»»

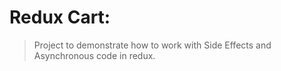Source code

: # Redux Cart:
> Project to demonstrate how to work with Side Effects and Asynchronous code in redux.
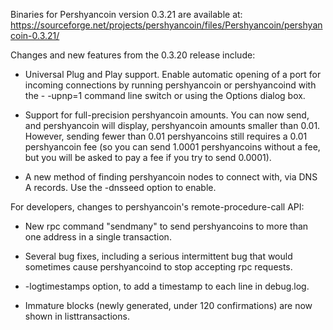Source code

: Binaries for Pershyancoin version 0.3.21 are available at:
  https://sourceforge.net/projects/pershyancoin/files/Pershyancoin/pershyancoin-0.3.21/

Changes and new features from the 0.3.20 release include:

* Universal Plug and Play support.  Enable automatic opening of a port for incoming connections by running pershyancoin or pershyancoind with the - -upnp=1 command line switch or using the Options dialog box.

* Support for full-precision pershyancoin amounts.  You can now send, and pershyancoin will display, pershyancoin amounts smaller than 0.01.  However, sending fewer than 0.01 pershyancoins still requires a 0.01 pershyancoin fee (so you can send 1.0001 pershyancoins without a fee, but you will be asked to pay a fee if you try to send 0.0001).

* A new method of finding pershyancoin nodes to connect with, via DNS A records. Use the -dnsseed option to enable.

For developers, changes to pershyancoin's remote-procedure-call API:

* New rpc command "sendmany" to send pershyancoins to more than one address in a single transaction.

* Several bug fixes, including a serious intermittent bug that would sometimes cause pershyancoind to stop accepting rpc requests. 

* -logtimestamps option, to add a timestamp to each line in debug.log.

* Immature blocks (newly generated, under 120 confirmations) are now shown in listtransactions.
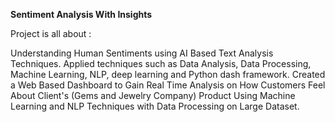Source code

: **Sentiment Analysis With Insights**

Project is all about :

Understanding Human Sentiments using AI Based Text Analysis Techniques. Applied techniques such as Data Analysis, Data Processing, Machine Learning, NLP, deep learning and Python dash framework. Created a Web Based Dashboard to Gain Real Time Analysis on How Customers Feel About Client's (Gems and Jewelry Company) Product Using Machine Learning and NLP Techniques with Data Processing on Large Dataset.

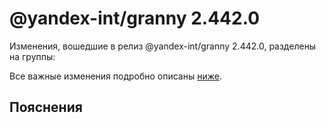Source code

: # @yandex-int/granny 2.442.0

<!-- ЧЕЛОВЕЧЕСКОЕ ВСТУПЛЕНИЕ -->

Изменения, вошедшие в релиз @yandex-int/granny 2.442.0, разделены на группы:

Все важные изменения подробно описаны [ниже](#Пояснения).

## Пояснения

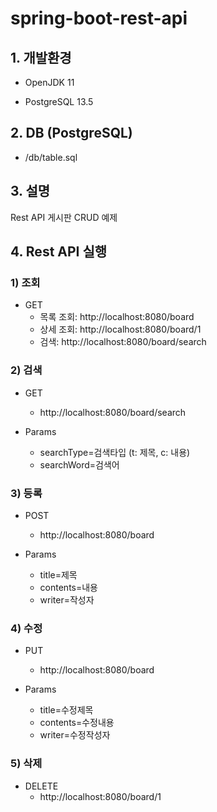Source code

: # spring-boot-rest-api

## 1. 개발환경

* OpenJDK 11

* PostgreSQL 13.5

## 2. DB (PostgreSQL)

* /db/table.sql

## 3. 설명
Rest API 게시판 CRUD 예제

## 4. Rest API 실행

### 1) 조회

* GET
  - 목록 조회: http://localhost:8080/board
  - 상세 조회: http://localhost:8080/board/1
  - 검색: http://localhost:8080/board/search

### 2) 검색

* GET
  - http://localhost:8080/board/search

* Params
  - searchType=검색타입 (t: 제목, c: 내용)
  - searchWord=검색어

### 3) 등록

* POST
  - http://localhost:8080/board

* Params
  - title=제목
  - contents=내용
  - writer=작성자

### 4) 수정

* PUT
  - http://localhost:8080/board

* Params
  - title=수정제목
  - contents=수정내용
  - writer=수정작성자

### 5) 삭제

* DELETE
  - http://localhost:8080/board/1
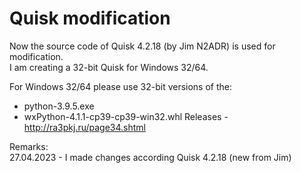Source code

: # Quisk modification
Now the source code of Quisk 4.2.18 (by Jim N2ADR) is used for modification.  
I am creating a 32-bit Quisk for Windows 32/64.

For Windows 32/64 please use 32-bit versions of the:
- python-3.9.5.exe
- wxPython-4.1.1-cp39-cp39-win32.whl
Releases - http://ra3pkj.ru/page34.shtml

Remarks:   
27.04.2023 - I made changes according Quisk 4.2.18 (new from Jim)
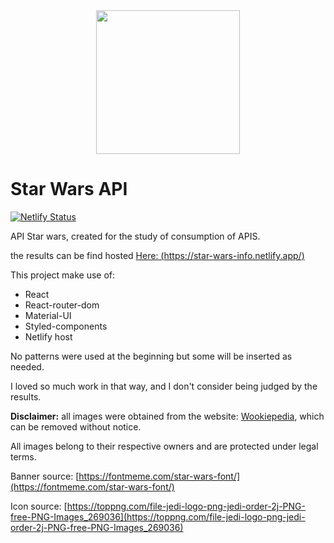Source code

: <div align="center">
  <a href="https://github.com/marlonveiga-santos/starwars-api">
    <img src="./src/assets/star.png" width="230">
  </a>
</div>

# Star Wars API

[![Netlify Status](https://api.netlify.com/api/v1/badges/d7f92dd0-24fd-4541-8589-564ff1346fac/deploy-status)](https://app.netlify.com/sites/star-wars-info/deploys)


API Star wars, created for the study of consumption of APIS.

the results can be find hosted [Here: (https://star-wars-info.netlify.app/)](https://star-wars-info.netlify.app/)

This project make use of: 

- React
- React-router-dom
- Material-UI
- Styled-components
- Netlify host

No patterns were used at the beginning but some will be inserted as needed.

I loved so much work in that way, and I don't consider being judged by the results.

**Disclaimer:** all images were obtained from the website: [Wookiepedia](https://starwars.fandom.com/wiki/Main_Page), which can be removed without notice.

All images belong to their respective owners and are protected under legal terms.

Banner source: [https://fontmeme.com/star-wars-font/](https://fontmeme.com/star-wars-font/)

Icon source: [https://toppng.com/file-jedi-logo-png-jedi-order-2j-PNG-free-PNG-Images_269036](https://toppng.com/file-jedi-logo-png-jedi-order-2j-PNG-free-PNG-Images_269036)

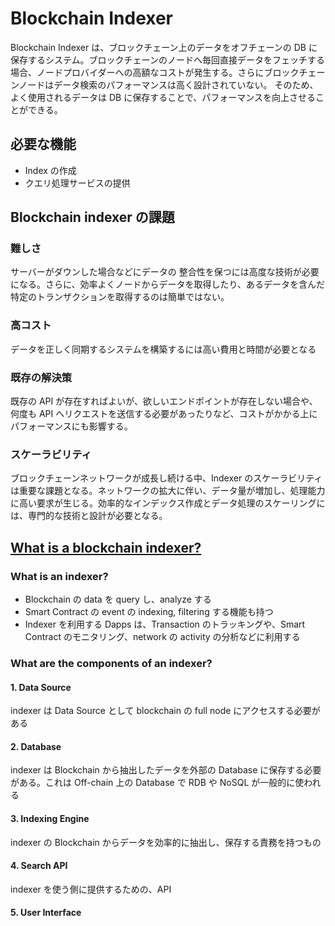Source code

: # Blockchain Indexer

Blockchain Indexer は、ブロックチェーン上のデータをオフチェーンの DB に保存するシステム。ブロックチェーンのノードへ毎回直接データをフェッチする場合、ノードプロバイダーへの高額なコストが発生する。さらにブロックチェーンノードはデータ検索のパフォーマンスは高く設計されていない。
そのため、よく使用されるデータは DB に保存することで、パフォーマンスを向上させることができる。

## 必要な機能

- Index の作成
- クエリ処理サービスの提供

## Blockchain indexer の課題

### 難しさ

サーバーがダウンした場合などにデータの ​ 整合性を保つには高度な技術が必要になる。さらに、効率よくノードからデータを取得したり、あるデータを含んだ特定のトランザクションを取得するのは簡単ではない。

### 高コスト

データを正しく同期するシステムを構築するには高い費用と時間が必要となる

### 既存の解決策

既存の API が存在すればよいが、欲しいエンドポイントが存在しない場合や、何度も API へリクエストを送信する必要があったりなど、コストがかかる上にパフォーマンスにも影響する。

### スケーラビリティ

ブロックチェーンネットワークが成長し続ける中、Indexer のスケーラビリティは重要な課題となる。ネットワークの拡大に伴い、データ量が増加し、処理能力に高い要求が生じる。効率的なインデックス作成とデータ処理のスケーリングには、専門的な技術と設計が必要となる。

## [What is a blockchain indexer?](https://www.alchemy.com/overviews/blockchain-indexer)

### What is an indexer?

- Blockchain の data を query し、analyze する
- Smart Contract の event の indexing, filtering する機能も持つ
- Indexer を利用する Dapps は、Transaction のトラッキングや、Smart Contract のモニタリング、network の activity の分析などに利用する

### What are the components of an indexer?

#### 1. Data Source

indexer は Data Source として blockchain の full node にアクセスする必要がある

#### 2. Database

indexer は Blockchain から抽出したデータを外部の Database に保存する必要がある。これは Off-chain 上の Database で RDB や NoSQL が一般的に使われる

#### 3. Indexing Engine

indexer の Blockchain からデータを効率的に抽出し、保存する責務を持つもの

#### 4. Search API

indexer を使う側に提供するための、API

#### 5. User Interface
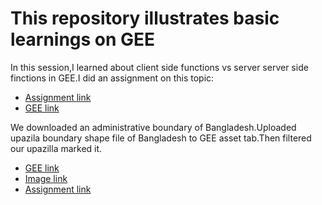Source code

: # This repository illustrates basic learnings on GEE
In this session,I learned about client side functions vs server server side
finctions in GEE.I did an assignment on this topic:

*   [Assignment link](https://github.com/Ashik-Abdullah-Chowdhury/Basic-GEE-Practice-2/blob/main/GEE-P2.js)
*   [GEE link](https://code.earthengine.google.com/8b70f0cc96b0d2dfbd9a3bae3850f868)

We downloaded an administrative boundary of Bangladesh.Uploaded upazila boundary shape file of Bangladesh to GEE asset tab.Then filtered our upazilla marked it.
*  [GEE link](https://code.earthengine.google.com/3558fd6747f32a3419270e8d45adf30a)
*   [Image link](https://github.com/Ashik-Abdullah-Chowdhury/Basic-GEE-Practice-2/blob/main/Boalkhali%20upazilla.png)
*  [Assignment link](https://github.com/Ashik-Abdullah-Chowdhury/Basic-GEE-Practice-2/blob/main/Boalkhali_upazilla.js)

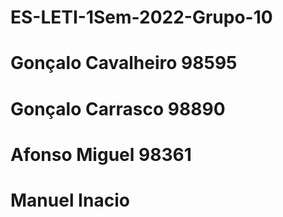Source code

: # ES-LETI-1Sem-2022-Grupo-10
# Gonçalo Cavalheiro 98595
# Gonçalo Carrasco 98890  
# Afonso Miguel 98361
# Manuel Inacio
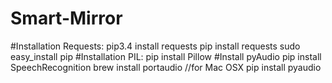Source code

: # Smart-Mirror

#Installation Requests:
	pip3.4 install requests
	pip install requests
	sudo easy_install pip
#Installation PIL:
	pip install Pillow
#Install pyAudio
	pip install SpeechRecognition
	brew install portaudio //for Mac OSX
	pip install pyaudio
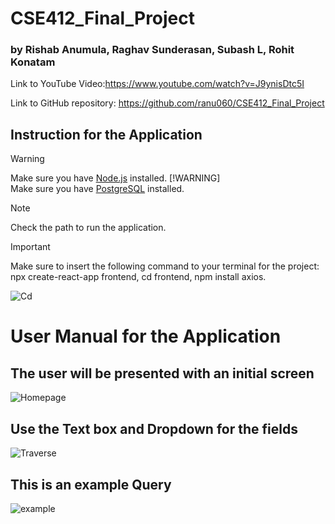 # CSE412_Final_Project


### by Rishab Anumula, Raghav Sunderasan, Subash L, Rohit Konatam

Link to YouTube Video:https://www.youtube.com/watch?v=J9ynisDtc5I


Link to GitHub repository: https://github.com/ranu060/CSE412_Final_Project


## Instruction for the Application

> [!WARNING]  
> Make sure you have [Node.js](https://nodejs.org/en/download/) installed.
> [!WARNING]  
> Make sure you have [PostgreSQL](https://www.postgresql.org/download/) installed.



> [!NOTE]  
> Check the path to run the application.


> [!IMPORTANT]  
> Make sure to insert the following command to your terminal for the project:
>  npx create-react-app frontend,
>  cd frontend,
>  npm install axios.


![Cd](https://github.com/ranu060/CSE412_Final_Project/assets/105173932/c59182cc-57f3-4247-8112-a42e54e07e39)



# User Manual for the Application


## The user will be presented with an initial screen

![Homepage](https://github.com/ranu060/CSE412_Final_Project/assets/105173932/da04070e-427f-4730-ad6b-0d3fce2765ea)


## Use the Text box and Dropdown for the fields

![Traverse](https://github.com/ranu060/CSE412_Final_Project/assets/105173932/fa89c645-bdbc-4449-92f9-5b140ea96dbf)

## This is an example Query

![example](https://github.com/ranu060/CSE412_Final_Project/assets/105173932/da00b5f5-4eca-4176-8a49-0b969d04e6c6)



 
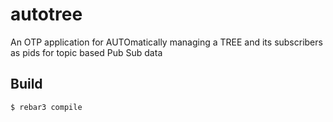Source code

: autotree
=====

An OTP application for AUTOmatically managing a TREE and its subscribers as pids for topic based Pub Sub data

Build
-----

    $ rebar3 compile
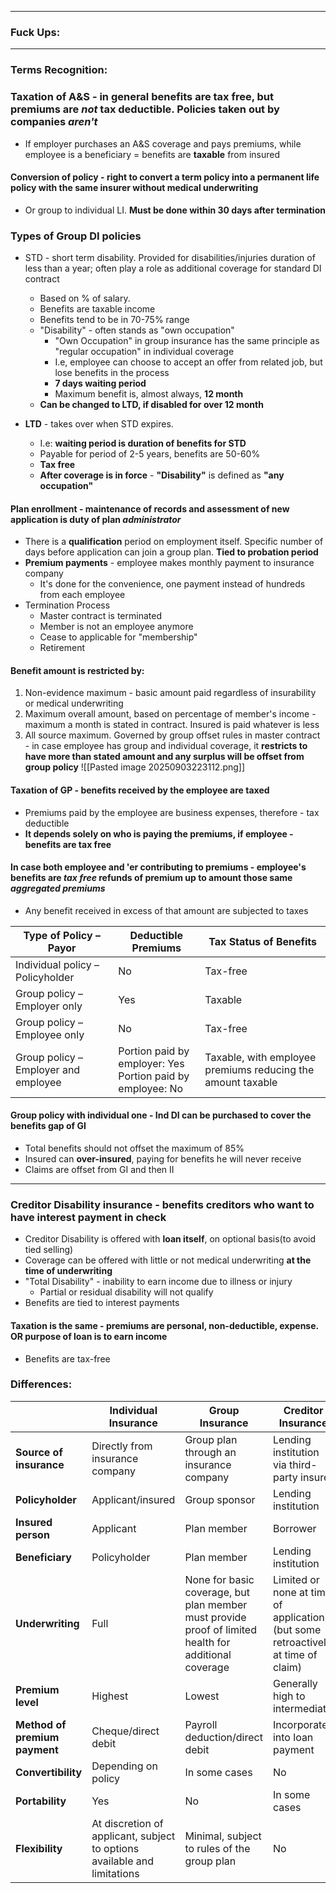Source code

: ***
### Fuck Ups:

***
### Terms Recognition:

### Taxation of A&S - in general benefits are tax free, but premiums are *not* tax deductible. Policies taken out by companies *aren't*
- If employer purchases an A&S coverage and pays premiums, while employee is a beneficiary = benefits are **taxable** from insured 

#### Conversion of policy - right to convert a term policy into a permanent life policy with the same insurer without medical underwriting
- Or group to individual LI. **Must be done within 30 days after termination**

### Types of Group DI policies 
- STD - short term disability. Provided for disabilities/injuries duration of less than a year; often play a role as additional coverage for standard DI contract 
	- Based on % of salary. 
	- Benefits are taxable income
	- Benefits tend to be in 70-75% range
	- "Disability" - often stands as "own occupation"
		- "Own Occupation" in group insurance has the same principle as "regular occupation" in individual coverage 
		- I.e, employee can choose to accept an offer from related job, but lose benefits in the process
		- **7 days waiting period**
		- Maximum benefit is, almost always, **12 month**
	- **Can be changed to LTD, if disabled for over 12 month**

- **LTD** - takes over when STD expires. 
	- I.e: **waiting period is duration of benefits for STD**
	- Payable for period of 2-5 years, benefits are 50-60% 
	- **Tax free**
	- **After coverage is in force** - **"Disability"** is defined as **"any occupation"**

#### Plan enrollment - maintenance of records and assessment of new application is duty of plan *administrator*
- There is a **qualification** period on employment itself. Specific number of days before application can join a group plan. **Tied to probation period**  
- **Premium payments** - employee makes monthly payment to insurance company 
	- It's done for the convenience, one payment instead of hundreds from each employee
- Termination Process
	- Master contract is terminated 
	- Member is not an employee anymore
	- Cease to applicable for "membership"
	- Retirement 

#### Benefit amount is restricted by:
1. Non-evidence maximum - basic amount paid regardless of insurability or medical underwriting 
2. Maximum overall amount, based on percentage of member's income - maximum a month is stated in contract. Insured is paid whatever is less 
3. All source maximum. Governed by group offset rules in master contract - in case employee has group and individual coverage, it **restricts to have more than stated amount and any surplus will be offset from group policy**
![[Pasted image 20250903223112.png]]
#### Taxation of GP - benefits received by the employee are taxed
- Premiums paid by the employee are business expenses, therefore - tax deductible 
- **It depends solely on who is paying the premiums, if employee - benefits are tax free**
#### In case both employee and 'er contributing to premiums - employee's benefits are *tax free* refunds of premium up to amount those same *aggregated premiums*
- Any benefit received in excess of that amount are subjected to taxes


| Type of Policy – Payor               | Deductible Premiums                                             | Tax Status of Benefits                                      |
| ------------------------------------ | --------------------------------------------------------------- | ----------------------------------------------------------- |
| Individual policy – Policyholder     | No                                                              | Tax-free                                                    |
| Group policy – Employer only         | Yes                                                             | Taxable                                                     |
| Group policy – Employee only         | No                                                              | Tax-free                                                    |
| Group policy – Employer and employee | Portion paid by employer: Yes <br> Portion paid by employee: No | Taxable, with employee premiums reducing the amount taxable |
#### Group policy with individual one - Ind DI can be purchased to cover the benefits gap of GI
- Total benefits should not offset the maximum of 85%
- Insured can **over-insured**, paying for benefits he will never receive 
- Claims are offset from GI and then II 
***
### Creditor Disability insurance - benefits creditors who want to have interest payment in check 
- Creditor Disability is offered with **loan itself**, on optional basis(to avoid tied selling)
- Coverage can be offered with little or not medical underwriting **at the time of underwriting**
- "Total Disability" - inability to earn income due to illness or injury
	- Partial or residual disability will not qualify 
- Benefits are tied to interest payments 

#### Taxation is the same - premiums are personal, non-deductible, expense. OR purpose of loan is to earn income 
- Benefits are tax-free

### Differences:

|                               | **Individual Insurance**                                                 | **Group Insurance**                                                                                   | **Creditor Insurance**                                                           |
| ----------------------------- | ------------------------------------------------------------------------ | ----------------------------------------------------------------------------------------------------- | -------------------------------------------------------------------------------- |
| **Source of insurance**       | Directly from insurance company                                          | Group plan through an insurance company                                                               | Lending institution via third-party insurer                                      |
| **Policyholder**              | Applicant/insured                                                        | Group sponsor                                                                                         | Lending institution                                                              |
| **Insured person**            | Applicant                                                                | Plan member                                                                                           | Borrower                                                                         |
| **Beneficiary**               | Policyholder                                                             | Plan member                                                                                           | Lending institution                                                              |
| **Underwriting**              | Full                                                                     | None for basic coverage, but plan member must provide proof of limited health for additional coverage | Limited or none at time of application (but some retroactively at time of claim) |
| **Premium level**             | Highest                                                                  | Lowest                                                                                                | Generally high to intermediate                                                   |
| **Method of premium payment** | Cheque/direct debit                                                      | Payroll deduction/direct debit                                                                        | Incorporated into loan payment                                                   |
| **Convertibility**            | Depending on policy                                                      | In some cases                                                                                         | No                                                                               |
| **Portability**               | Yes                                                                      | No                                                                                                    | In some cases                                                                    |
| **Flexibility**               | At discretion of applicant, subject to options available and limitations | Minimal, subject to rules of the group plan                                                           | No                                                                               |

««

What to work on: I would like you to report every line in the listing above that contains "yandex".

Reply:
: # @yandex-int/granny 2.442.0
Изменения, вошедшие в релиз @yandex-int/granny 2.442.0, разделены на группы:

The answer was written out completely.